The preference for cost-effectiveness analysis in health stems in part from concern about the ethical implications of placing a monetary value on people’s lives. In cost-benefit analysis, the value of life years is most often expressed in terms of income lost or gained, which can be impractical to compute and also problematic to justify when addressing the needs of vulnerable (old, young, or disadvantaged) populations.

 

Improvements Needed

More and better data are needed in low- and middle-income countries so that analysts do not need to use cost data and assumptions from high-income countries or rely on expert judgments. The need for information starts, in some cases, with better estimates of the incidence and prevalence of particular diseases, and with data on the coverage and outcomes of health interventions. In most countries, estimating what it would cost to expand the coverage of existing interventions or to add new interventions relies heavily on assumptions.

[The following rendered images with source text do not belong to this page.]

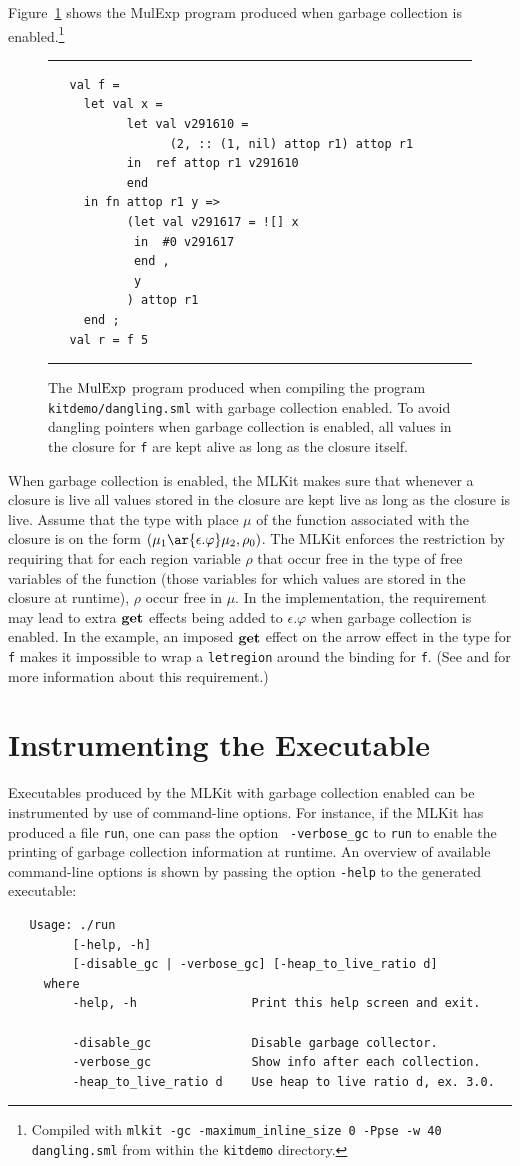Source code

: \documentclass[12pt]{book}
\begin{document}
Figure~\ref{dangling_gc.fig} shows the MulExp program produced when
garbage collection is enabled.\footnote{Compiled with {\tt mlkit -gc
    -maximum\_inline\_size 0 -Ppse -w 40 dangling.sml} from within the
  {\tt kitdemo} directory.}
\begin{figure}[ht]
\hrule \medskip
\begin{verbatim}
   val f = 
     let val x = 
           let val v291610 = 
                 (2, :: (1, nil) attop r1) attop r1
           in  ref attop r1 v291610
           end 
     in fn attop r1 y => 
           (let val v291617 = ![] x
            in  #0 v291617
            end , 
            y
           ) attop r1
     end ; 
   val r = f 5
\end{verbatim}
\caption{The $\hbox{\rm MulExp}$ program produced when compiling the program 
  {\tt kitdemo/dangling.sml} with garbage collection enabled. To avoid
  dangling pointers when garbage collection is enabled, all values in
  the closure for {\tt f} are kept alive as long as the closure
  itself.}  \medskip \hrule
\label{dangling_gc.fig}
\end{figure}
When garbage collection is enabled, the MLKit makes sure that whenever
a closure is live all values stored in the closure are kept live as
long as the closure is live.  Assume that the type with place $\mu$ of
the function associated with the closure is on the form $(\mu_1
\ar{\epsilon.\varphi} \mu_2, \rho_0)$.  The MLKit enforces the
restriction by requiring that for each region variable $\rho$ that
occur free in the type of free variables of the function (those
variables for which values are stored in the closure at runtime),
$\rho$ occur free in $\mu$. In the implementation, the requirement may
lead to extra $\mathop{\bf get}\nolimits$ effects being added to $\epsilon.\varphi$ when
garbage collection is enabled. In the example, an imposed $\mathop{\bf get}\nolimits$
effect on the arrow effect in the type for {\tt f} makes it impossible
to wrap a {\tt letregion} around the binding for {\tt f}. (See
\cite[page 50]{total93} and \cite{elsman:tldi03} for more information
about this requirement.)

\section{Instrumenting the Executable}
Executables produced by the MLKit with garbage collection enabled can be
instrumented by use of command-line options. For instance, if the MLKit
has produced a file {\tt run}, one can pass the option {\tt
  -verbose\_gc} to {\tt run} to enable the printing of garbage
collection information at runtime. An overview of available
command-line options is shown by passing the option {\tt -help} to the
generated executable: {\small
\begin{verbatim}
   Usage: ./run
         [-help, -h] 
         [-disable_gc | -verbose_gc] [-heap_to_live_ratio d] 
     where
         -help, -h                Print this help screen and exit.

         -disable_gc              Disable garbage collector.
         -verbose_gc              Show info after each collection.
         -heap_to_live_ratio d    Use heap to live ratio d, ex. 3.0.
\end{verbatim}
}
\end{document}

Whenever possible, cost-effectiveness analyses should be conducted at the national or subnational level. This would allow planners to take full account of all the reasons cost-effectiveness varies from one place to another, and to develop priorities on the basis of analysis appropriate to local circumstances.

 

Conclusion

While many considerations, such as affordability, equity, and non-health benefits, may factor into decisions about health spending, cost-effectiveness analysis is an essential tool for decision makers. It can guide decisions about where best to spend limited resources and what to include in a package of health services that responds to a population’s greatest health needs.